What you need to do.
Search the records for the string "This" and return each line that has it.

Recorded information.

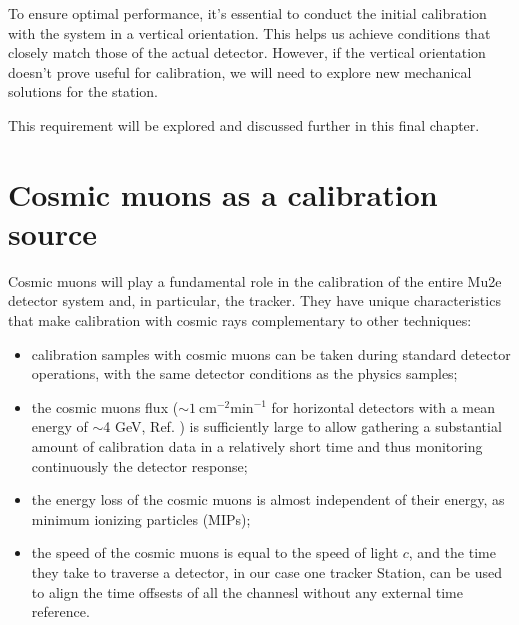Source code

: To ensure optimal performance, it's essential to conduct the initial calibration with the system in a vertical orientation. 
This helps us achieve conditions that closely match those of the actual detector. However, if the vertical 
orientation doesn't prove useful for calibration, we will need to explore new mechanical solutions for the station.

This requirement will be explored and discussed further in this final chapter.

\section{Cosmic muons as a calibration source}
Cosmic muons will play a fundamental role in the 
calibration of the entire Mu2e detector system and, 
in particular, the tracker. They have unique 
characteristics that make calibration with cosmic rays 
complementary to other techniques:

 

\begin{itemize}
    \item calibration samples with cosmic muons 
    can be taken during standard detector operations, 
    with the same detector conditions as the physics samples;
    \item the cosmic muons flux 
    ($\sim 1 \ \text{cm}^{-2} \text{min}^{-1}$ 
    for horizontal detectors with a mean
    energy of $\sim$4 GeV, Ref. \cite{muonflux}) is sufficiently 
    large to allow gathering a substantial amount of 
    calibration data in a relatively short time and 
    thus monitoring continuously the detector response;
    \item the energy loss of the cosmic muons is almost 
    independent of their energy, as minimum ionizing particles (MIPs);
    \item the speed of the cosmic muons is equal to the 
    speed of light $c$, and the time they take to traverse 
    a detector, in our case one tracker Station, can be 
    used to align the time offsests of all the channesl 
    without any external time reference.
\end{itemize}
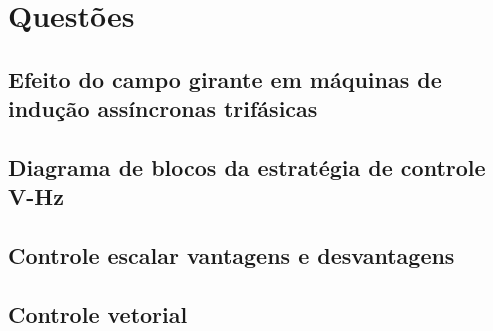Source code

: \documentclass{article}
\begin{document}

\section{Questões}
\subsection{Efeito do campo girante em máquinas de indução assíncronas trifásicas}
\subsection{Diagrama de blocos da estratégia de controle V-Hz}
\subsection{Controle escalar vantagens e desvantagens}
\subsection{Controle vetorial}

\end{document}
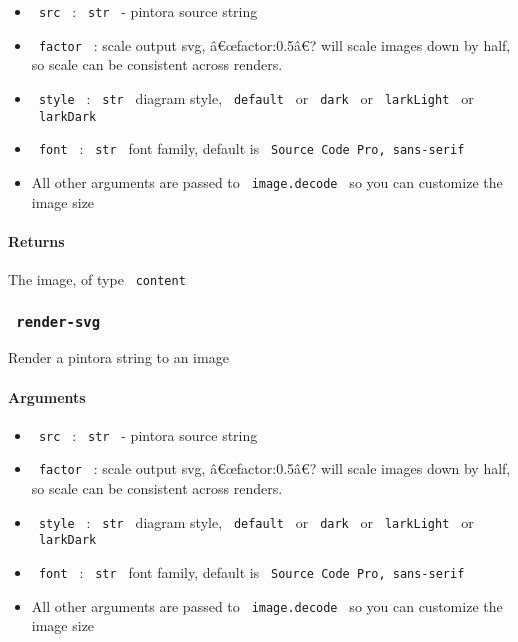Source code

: \begin{itemize}
\tightlist
\item
  \texttt{\ src\ } : \texttt{\ str\ } - pintora source string
\item
  \texttt{\ factor\ } : scale output svg, â€œfactor:0.5â€? will scale
  images down by half, so scale can be consistent across renders.
\item
  \texttt{\ style\ } : \texttt{\ str\ } diagram style,
  \texttt{\ default\ } or \texttt{\ dark\ } or \texttt{\ larkLight\ } or
  \texttt{\ larkDark\ }
\item
  \texttt{\ font\ } : \texttt{\ str\ } font family, default is
  \texttt{\ Source\ Code\ Pro,\ sans-serif\ }
\item
  All other arguments are passed to \texttt{\ image.decode\ } so you can
  customize the image size
\end{itemize}

\paragraph{Returns}\label{returns}

The image, of type \texttt{\ content\ }

\subsubsection{\texorpdfstring{\texttt{\ render-svg\ }}{ render-svg }}\label{render-svg}

Render a pintora string to an image

\paragraph{Arguments}\label{arguments-1}

\begin{itemize}
\tightlist
\item
  \texttt{\ src\ } : \texttt{\ str\ } - pintora source string
\item
  \texttt{\ factor\ } : scale output svg, â€œfactor:0.5â€? will scale
  images down by half, so scale can be consistent across renders.
\item
  \texttt{\ style\ } : \texttt{\ str\ } diagram style,
  \texttt{\ default\ } or \texttt{\ dark\ } or \texttt{\ larkLight\ } or
  \texttt{\ larkDark\ }
\item
  \texttt{\ font\ } : \texttt{\ str\ } font family, default is
  \texttt{\ Source\ Code\ Pro,\ sans-serif\ }
\item
  All other arguments are passed to \texttt{\ image.decode\ } so you can
  customize the image size
\end{itemize}

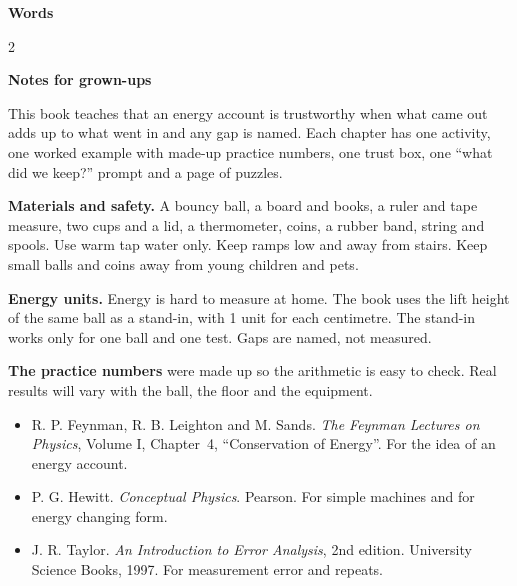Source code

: \clearpage\label{notes}
{\sans\bfseries\LARGE\color{ink} Words}\par
\small
\begin{multicols}{2}
\end{multicols}

\vspace{0.4em}
{\sans\bfseries\large\color{sky!70!black} Notes for grown-ups}\par
This book teaches that an energy account is trustworthy when what came out adds up to what went in and any gap is named. Each chapter has one activity, one worked example with made-up practice numbers, one trust box, one ``what did we keep?'' prompt and a page of puzzles.

\textbf{Materials and safety.} A bouncy ball, a board and books, a ruler and tape measure, two cups and a lid, a thermometer, coins, a rubber band, string and spools. Use warm tap water only. Keep ramps low and away from stairs. Keep small balls and coins away from young children and pets.

\textbf{Energy units.} Energy is hard to measure at home. The book uses the lift height of the same ball as a stand-in, with 1 unit for each centimetre. The stand-in works only for one ball and one test. Gaps are named, not measured.

\textbf{The practice numbers} were made up so the arithmetic is easy to check. Real results will vary with the ball, the floor and the equipment.

\begin{itemize}[leftmargin=1.3em,itemsep=0.2em]
\item R. P. Feynman, R. B. Leighton and M. Sands. \emph{The Feynman Lectures on Physics}, Volume I, Chapter~4, ``Conservation of Energy''. For the idea of an energy account.
\item P. G. Hewitt. \emph{Conceptual Physics}. Pearson. For simple machines and for energy changing form.
\item J. R. Taylor. \emph{An Introduction to Error Analysis}, 2nd edition. University Science Books, 1997. For measurement error and repeats.
\end{itemize}

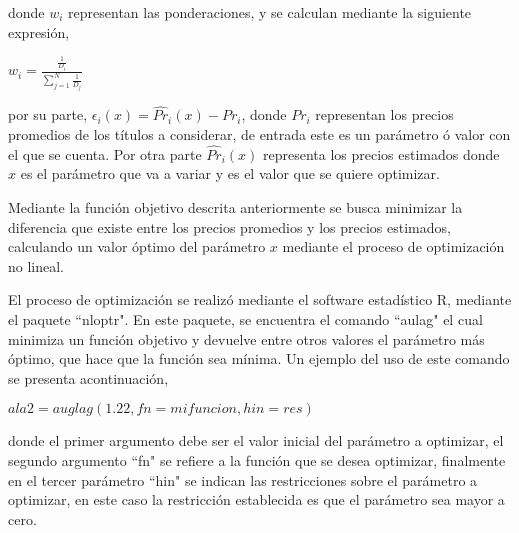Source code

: \vspace{0.5cm}
\noindent donde $w_{i}$ representan las ponderaciones, y se calculan mediante la siguiente expresi\'on,\\

\begin{center}

$\displaystyle{w_{i} = \frac{\frac{1}{D_{i}}}{\sum_{j=1}^{N}\frac{1}{D_{j}}}}$

\end{center}

\vspace{0.5cm}

\noindent por su parte, $\epsilon_{i}(x)= \hat{Pr}_{i}(x)-Pr_{i}$, donde $Pr_{i}$ representan los precios promedios de los t\'itulos a considerar, de entrada este es un par\'ametro \'o valor con el que se cuenta. Por otra parte $\hat{Pr}_{i}(x)$ representa los precios estimados donde $x$ es el par\'ametro que va a variar y es el valor que se quiere optimizar.

\vspace{0.5cm}

\hspace{0.4cm} Mediante la funci\'on objetivo descrita anteriormente se busca minimizar la diferencia que existe entre los precios promedios y los precios estimados, calculando un valor \'optimo del par\'ametro $x$ mediante el proceso de optimizaci\'on no lineal.

\vspace{0.5cm}

\hspace{0.4cm}El proceso de optimizaci\'on se realiz\'o mediante el software estad\'istico R, mediante el paquete ``nloptr". En este paquete, se encuentra el comando ``aulag" el cual minimiza un funci\'on objetivo y devuelve entre otros valores el par\'ametro m\'as \'optimo, que hace que la funci\'on sea m\'inima. Un ejemplo del uso de este comando se presenta acontinuaci\'on,

\vspace{0.5cm}
\begin{center}
  $ala2=auglag(1.22, fn=mifuncion, hin=res)$
\end{center}

\vspace{0.5cm}

\noindent donde el primer argumento debe ser el valor inicial del par\'ametro a optimizar, el segundo argumento ``fn" se refiere a la funci\'on que se desea optimizar, finalmente en el tercer par\'ametro ``hin" se indican las restricciones sobre el par\'ametro a optimizar, en este caso la restricci\'on establecida es que el par\'ametro sea mayor a cero.


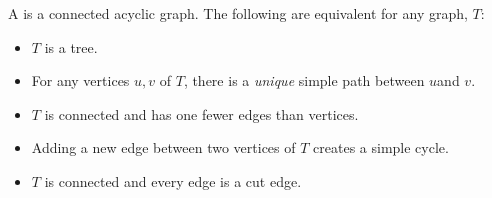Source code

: \documentclass[handout]{mcs}
\begin{document}
A  is a connected acyclic graph.  The following are equivalent
for any graph, $T$:
\begin{itemize}

\item $T$ is a tree.

\item For any vertices $u,v$ of $T$, there is a \emph{unique} simple path
between $u$and $v$.

\item $T$ is connected and has one fewer edges than vertices.

\item Adding a new edge between two vertices of $T$ creates a simple
  cycle.

\item $T$ is connected and every edge is a cut edge.

\end{itemize}



\end{document}
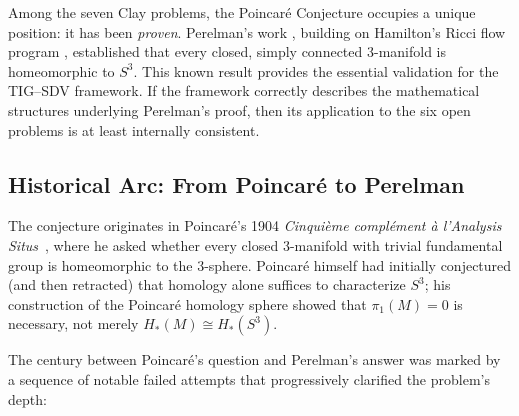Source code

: \documentclass[11pt]{article}
\begin{document}
Among the seven Clay problems, the Poincar\'e Conjecture occupies a
unique position: it has been \emph{proven}.  Perelman's work
\cite{Per1,Per2,Per3}, building on Hamilton's Ricci flow program
\cite{Ham82,Ham86}, established that every closed, simply connected
3-manifold is homeomorphic to $S^3$.  This known result provides the
essential validation for the TIG--SDV framework.  If the framework
correctly describes the mathematical structures underlying Perelman's
proof, then its application to the six open problems is at least
internally consistent.

\subsection{Historical Arc: From Poincar\'e to Perelman}
\label{subsec:history}

The conjecture originates in Poincar\'e's 1904 \emph{Cinqui\`eme
compl\'ement \`a l'Analysis Situs}~\cite{Poincare1904}, where he asked
whether every closed 3-manifold with trivial fundamental group is
homeomorphic to the 3-sphere.  Poincar\'e himself had initially conjectured
(and then retracted) that homology alone suffices to characterize $S^3$;
his construction of the Poincar\'e homology sphere showed that
$\pi_1(M) = 0$ is necessary, not merely $H_*(M) \cong H_*(S^3)$.

The century between Poincar\'e's question and Perelman's answer was
marked by a sequence of notable failed attempts that progressively
clarified the problem's depth:
\end{document}
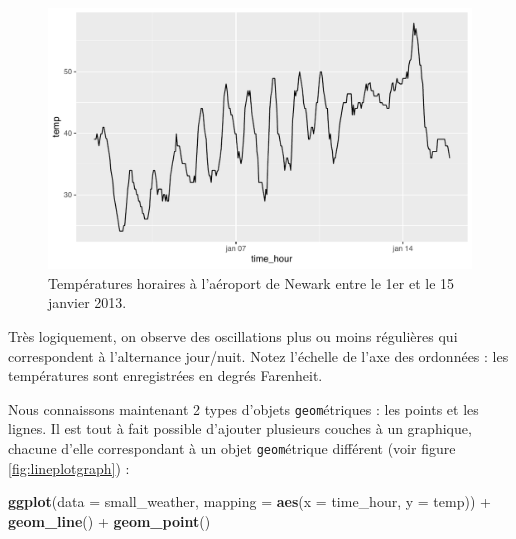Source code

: \documentclass[a4paperpaper,]{article}
\newenvironment{Shaded}{\begin{snugshade}}{\end{snugshade}}
\newcommand{\DataTypeTok}[1]{\textcolor[rgb]{0.00,0.34,0.68}{#1}}
\newcommand{\KeywordTok}[1]{\textcolor[rgb]{0.12,0.11,0.11}{\textbf{#1}}}
\newcommand{\NormalTok}[1]{\textcolor[rgb]{0.12,0.11,0.11}{#1}}
\newcommand{\OperatorTok}[1]{\textcolor[rgb]{0.12,0.11,0.11}{#1}}
\newcommand{\StringTok}[1]{\textcolor[rgb]{0.75,0.01,0.01}{#1}}
\begin{document}
\begin{figure}[htpb]

{\centering \includegraphics[width=0.9\linewidth]{figure/linegraph-1} 

}

\caption{Températures horaires à l'aéroport de Newark entre le 1er et le 15 janvier 2013.}\label{fig:linegraph}
\end{figure}

Très logiquement, on observe des oscillations plus ou moins régulières qui correspondent à l'alternance jour/nuit. Notez l'échelle de l'axe des ordonnées : les températures sont enregistrées en degrés Farenheit.

Nous connaissons maintenant 2 types d'objets \texttt{geom}étriques : les points et les lignes. Il est tout à fait possible d'ajouter plusieurs couches à un graphique, chacune d'elle correspondant à un objet \texttt{geom}étrique différent (voir figure \ref{fig:lineplotgraph}) :

\begin{Shaded}
\begin{Highlighting}[]
\KeywordTok{ggplot}\NormalTok{(}\DataTypeTok{data =}\NormalTok{ small_weather, }\DataTypeTok{mapping =} \KeywordTok{aes}\NormalTok{(}\DataTypeTok{x =}\NormalTok{ time_hour, }\DataTypeTok{y =}\NormalTok{ temp)) }\OperatorTok{+}
\StringTok{  }\KeywordTok{geom_line}\NormalTok{() }\OperatorTok{+}
\StringTok{  }\KeywordTok{geom_point}\NormalTok{()}
\end{Highlighting}
\end{Shaded}
\end{document}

Problem solution.
This helps us achieve conditions that closely match those of the actual detector. However, if the vertical 
This requirement will be explored and discussed further in this final chapter.
This book teaches that an energy account is trustworthy when what came out adds up to what went in and any gap is named. Each chapter has one activity, one worked example with made-up practice numbers, one trust box, one ``what did we keep?'' prompt and a page of puzzles.
3-manifold is homeomorphic to $S^3$.  This known result provides the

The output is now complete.